*ACTION ITEM:* Your answer must be an exact transcription of the lines from the line with "- Clean code" through the final line of the data.

Stored data entries:
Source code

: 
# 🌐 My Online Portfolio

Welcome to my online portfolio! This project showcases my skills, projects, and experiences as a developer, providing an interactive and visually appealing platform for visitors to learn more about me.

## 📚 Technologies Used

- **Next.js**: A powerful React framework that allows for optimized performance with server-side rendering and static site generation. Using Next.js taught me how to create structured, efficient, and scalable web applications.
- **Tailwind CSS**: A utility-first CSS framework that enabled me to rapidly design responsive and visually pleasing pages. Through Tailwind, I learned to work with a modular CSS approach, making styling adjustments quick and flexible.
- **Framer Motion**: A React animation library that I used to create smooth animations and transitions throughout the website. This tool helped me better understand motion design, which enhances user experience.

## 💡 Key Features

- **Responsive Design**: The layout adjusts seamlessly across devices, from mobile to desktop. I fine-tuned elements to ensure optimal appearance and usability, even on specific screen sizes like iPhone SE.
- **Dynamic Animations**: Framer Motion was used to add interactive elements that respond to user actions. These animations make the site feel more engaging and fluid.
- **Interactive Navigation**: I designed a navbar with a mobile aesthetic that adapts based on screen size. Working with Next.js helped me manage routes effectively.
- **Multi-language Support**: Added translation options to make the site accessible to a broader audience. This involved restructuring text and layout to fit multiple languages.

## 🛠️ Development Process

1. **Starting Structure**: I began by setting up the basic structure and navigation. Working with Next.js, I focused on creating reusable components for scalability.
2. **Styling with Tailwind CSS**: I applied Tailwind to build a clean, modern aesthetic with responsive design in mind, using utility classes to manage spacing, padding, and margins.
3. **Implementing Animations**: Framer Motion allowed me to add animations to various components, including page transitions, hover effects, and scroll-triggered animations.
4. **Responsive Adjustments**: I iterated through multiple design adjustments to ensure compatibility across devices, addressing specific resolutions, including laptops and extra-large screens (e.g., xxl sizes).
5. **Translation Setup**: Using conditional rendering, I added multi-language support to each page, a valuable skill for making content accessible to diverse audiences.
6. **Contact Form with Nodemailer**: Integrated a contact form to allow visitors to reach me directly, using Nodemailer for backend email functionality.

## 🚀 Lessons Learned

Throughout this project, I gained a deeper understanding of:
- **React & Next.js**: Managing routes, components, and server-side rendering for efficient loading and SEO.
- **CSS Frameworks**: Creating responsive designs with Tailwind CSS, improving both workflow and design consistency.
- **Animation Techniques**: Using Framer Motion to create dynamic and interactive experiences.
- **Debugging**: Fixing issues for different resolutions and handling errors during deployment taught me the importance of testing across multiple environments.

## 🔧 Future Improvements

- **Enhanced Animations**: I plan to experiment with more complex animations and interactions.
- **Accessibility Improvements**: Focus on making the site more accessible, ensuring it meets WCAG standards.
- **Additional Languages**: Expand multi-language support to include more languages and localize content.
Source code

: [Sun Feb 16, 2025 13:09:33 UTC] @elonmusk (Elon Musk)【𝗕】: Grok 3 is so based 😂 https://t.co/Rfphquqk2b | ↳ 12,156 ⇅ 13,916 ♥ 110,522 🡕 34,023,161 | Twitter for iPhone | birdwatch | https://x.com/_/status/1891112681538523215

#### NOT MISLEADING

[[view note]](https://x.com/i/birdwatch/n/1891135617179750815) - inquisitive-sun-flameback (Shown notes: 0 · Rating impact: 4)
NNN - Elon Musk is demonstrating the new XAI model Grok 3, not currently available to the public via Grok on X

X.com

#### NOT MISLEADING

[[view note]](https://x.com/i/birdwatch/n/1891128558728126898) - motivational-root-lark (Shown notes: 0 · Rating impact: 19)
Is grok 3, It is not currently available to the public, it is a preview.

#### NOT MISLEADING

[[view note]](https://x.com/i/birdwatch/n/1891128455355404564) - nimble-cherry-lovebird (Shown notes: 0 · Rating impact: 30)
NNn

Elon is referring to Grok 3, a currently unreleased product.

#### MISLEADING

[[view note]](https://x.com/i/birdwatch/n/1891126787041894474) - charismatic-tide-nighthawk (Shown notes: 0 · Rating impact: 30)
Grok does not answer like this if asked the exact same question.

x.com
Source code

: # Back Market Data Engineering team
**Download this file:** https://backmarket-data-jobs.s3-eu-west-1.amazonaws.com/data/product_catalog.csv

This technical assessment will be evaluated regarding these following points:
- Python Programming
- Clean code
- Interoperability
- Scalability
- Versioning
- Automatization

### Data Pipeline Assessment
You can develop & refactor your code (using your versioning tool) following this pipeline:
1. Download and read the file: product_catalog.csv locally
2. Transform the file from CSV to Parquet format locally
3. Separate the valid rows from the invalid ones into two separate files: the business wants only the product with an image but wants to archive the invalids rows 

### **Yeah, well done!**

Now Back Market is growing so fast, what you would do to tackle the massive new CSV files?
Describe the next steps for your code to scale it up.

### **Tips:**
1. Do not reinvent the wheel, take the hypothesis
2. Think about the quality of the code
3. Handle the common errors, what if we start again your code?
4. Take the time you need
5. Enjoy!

*EXERCISE OUTPUT:*
- Clean code
- Interoperability
- Scalability
- Versioning
- Automatization

### Data Pipeline Assessment
You can develop & refactor your code (using your versioning tool) following this pipeline:
1. Download and read the file: product_catalog.csv locally
2. Transform the file from CSV to Parquet format locally
3. Separate the valid rows from the invalid ones into two separate files: the business wants only the product with an image but wants to archive the invalids rows 

### **Yeah, well done!**

Now Back Market is growing so fast, what you would do to tackle the massive new CSV files?
Describe the next steps for your code to scale it up.

### **Tips:**
1. Do not reinvent the wheel, take the hypothesis
2. Think about the quality of the code
3. Handle the common errors, what if we start again your code?
4. Take the time you need
5. Enjoy!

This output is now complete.